══ Data extracts
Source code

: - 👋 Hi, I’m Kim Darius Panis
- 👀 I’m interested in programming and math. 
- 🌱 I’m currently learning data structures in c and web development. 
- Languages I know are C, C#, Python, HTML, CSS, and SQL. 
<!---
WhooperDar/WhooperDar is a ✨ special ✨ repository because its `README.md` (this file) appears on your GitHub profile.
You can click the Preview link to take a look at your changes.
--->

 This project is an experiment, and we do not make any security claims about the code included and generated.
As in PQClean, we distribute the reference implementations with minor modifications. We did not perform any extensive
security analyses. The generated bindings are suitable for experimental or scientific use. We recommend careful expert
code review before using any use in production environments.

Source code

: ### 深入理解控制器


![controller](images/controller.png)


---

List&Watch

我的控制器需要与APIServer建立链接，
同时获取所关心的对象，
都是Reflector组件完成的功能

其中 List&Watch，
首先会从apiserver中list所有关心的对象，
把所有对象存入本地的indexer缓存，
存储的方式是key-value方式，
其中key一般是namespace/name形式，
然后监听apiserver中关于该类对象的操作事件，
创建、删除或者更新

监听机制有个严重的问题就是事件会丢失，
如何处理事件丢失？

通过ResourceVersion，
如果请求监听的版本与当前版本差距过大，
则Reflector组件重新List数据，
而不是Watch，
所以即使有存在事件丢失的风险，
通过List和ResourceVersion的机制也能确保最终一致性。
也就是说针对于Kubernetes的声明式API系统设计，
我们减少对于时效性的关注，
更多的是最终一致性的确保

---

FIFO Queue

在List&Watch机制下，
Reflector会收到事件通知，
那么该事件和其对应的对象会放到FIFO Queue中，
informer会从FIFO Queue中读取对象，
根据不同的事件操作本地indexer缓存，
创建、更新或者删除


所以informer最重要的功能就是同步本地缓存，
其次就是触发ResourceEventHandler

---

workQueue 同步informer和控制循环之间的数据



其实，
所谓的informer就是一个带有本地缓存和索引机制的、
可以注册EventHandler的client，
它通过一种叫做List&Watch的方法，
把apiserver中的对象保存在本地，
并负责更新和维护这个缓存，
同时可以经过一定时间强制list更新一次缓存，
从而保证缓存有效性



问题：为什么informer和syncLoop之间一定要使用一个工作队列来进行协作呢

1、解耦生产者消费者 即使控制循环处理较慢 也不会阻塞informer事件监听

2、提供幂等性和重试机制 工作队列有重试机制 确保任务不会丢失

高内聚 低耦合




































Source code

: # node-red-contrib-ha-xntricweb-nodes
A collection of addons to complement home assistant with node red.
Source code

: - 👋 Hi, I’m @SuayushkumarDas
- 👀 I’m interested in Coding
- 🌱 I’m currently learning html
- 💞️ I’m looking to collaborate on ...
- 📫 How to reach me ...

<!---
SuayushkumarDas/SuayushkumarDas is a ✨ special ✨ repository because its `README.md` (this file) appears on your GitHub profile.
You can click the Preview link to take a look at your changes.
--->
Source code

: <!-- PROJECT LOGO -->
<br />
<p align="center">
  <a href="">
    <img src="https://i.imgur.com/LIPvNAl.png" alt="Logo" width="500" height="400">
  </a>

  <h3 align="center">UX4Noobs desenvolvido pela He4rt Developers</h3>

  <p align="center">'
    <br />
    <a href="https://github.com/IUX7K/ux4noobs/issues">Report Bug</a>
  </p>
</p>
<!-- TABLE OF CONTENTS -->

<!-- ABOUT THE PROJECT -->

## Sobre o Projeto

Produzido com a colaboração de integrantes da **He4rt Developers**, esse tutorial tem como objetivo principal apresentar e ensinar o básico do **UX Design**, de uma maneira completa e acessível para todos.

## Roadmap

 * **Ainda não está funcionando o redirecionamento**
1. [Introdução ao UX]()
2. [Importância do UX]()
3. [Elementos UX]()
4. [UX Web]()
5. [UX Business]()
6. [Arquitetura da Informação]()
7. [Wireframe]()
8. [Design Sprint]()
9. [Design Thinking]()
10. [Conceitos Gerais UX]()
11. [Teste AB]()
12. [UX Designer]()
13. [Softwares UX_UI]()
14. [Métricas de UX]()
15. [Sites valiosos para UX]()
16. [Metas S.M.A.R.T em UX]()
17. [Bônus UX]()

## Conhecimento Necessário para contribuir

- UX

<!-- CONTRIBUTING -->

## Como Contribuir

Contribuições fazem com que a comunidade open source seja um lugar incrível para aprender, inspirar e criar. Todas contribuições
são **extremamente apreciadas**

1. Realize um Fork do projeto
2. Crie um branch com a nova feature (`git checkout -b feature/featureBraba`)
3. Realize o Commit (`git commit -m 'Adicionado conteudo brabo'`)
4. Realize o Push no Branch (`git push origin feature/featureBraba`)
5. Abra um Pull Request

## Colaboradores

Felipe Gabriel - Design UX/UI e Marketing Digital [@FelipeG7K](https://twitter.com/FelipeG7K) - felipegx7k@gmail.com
════
Goal of the exercise -> Copy the entries above exactly, but only from the line holding "- 📫 How to reach me ..." through the line holding "## Como Contribuir", both included.

Exercise answer ->
- 📫 How to reach me ...

<!---
SuayushkumarDas/SuayushkumarDas is a ✨ special ✨ repository because its `README.md` (this file) appears on your GitHub profile.
You can click the Preview link to take a look at your changes.
--->
Source code

: <!-- PROJECT LOGO -->
<br />
<p align="center">
  <a href="">
    <img src="https://i.imgur.com/LIPvNAl.png" alt="Logo" width="500" height="400">
  </a>

  <h3 align="center">UX4Noobs desenvolvido pela He4rt Developers</h3>

  <p align="center">'
    <br />
    <a href="https://github.com/IUX7K/ux4noobs/issues">Report Bug</a>
  </p>
</p>
<!-- TABLE OF CONTENTS -->

<!-- ABOUT THE PROJECT -->

## Sobre o Projeto

Produzido com a colaboração de integrantes da **He4rt Developers**, esse tutorial tem como objetivo principal apresentar e ensinar o básico do **UX Design**, de uma maneira completa e acessível para todos.

## Roadmap

 * **Ainda não está funcionando o redirecionamento**
1. [Introdução ao UX]()
2. [Importância do UX]()
3. [Elementos UX]()
4. [UX Web]()
5. [UX Business]()
6. [Arquitetura da Informação]()
7. [Wireframe]()
8. [Design Sprint]()
9. [Design Thinking]()
10. [Conceitos Gerais UX]()
11. [Teste AB]()
12. [UX Designer]()
13. [Softwares UX_UI]()
14. [Métricas de UX]()
15. [Sites valiosos para UX]()
16. [Metas S.M.A.R.T em UX]()
17. [Bônus UX]()

## Conhecimento Necessário para contribuir

- UX

<!-- CONTRIBUTING -->

## Como Contribuir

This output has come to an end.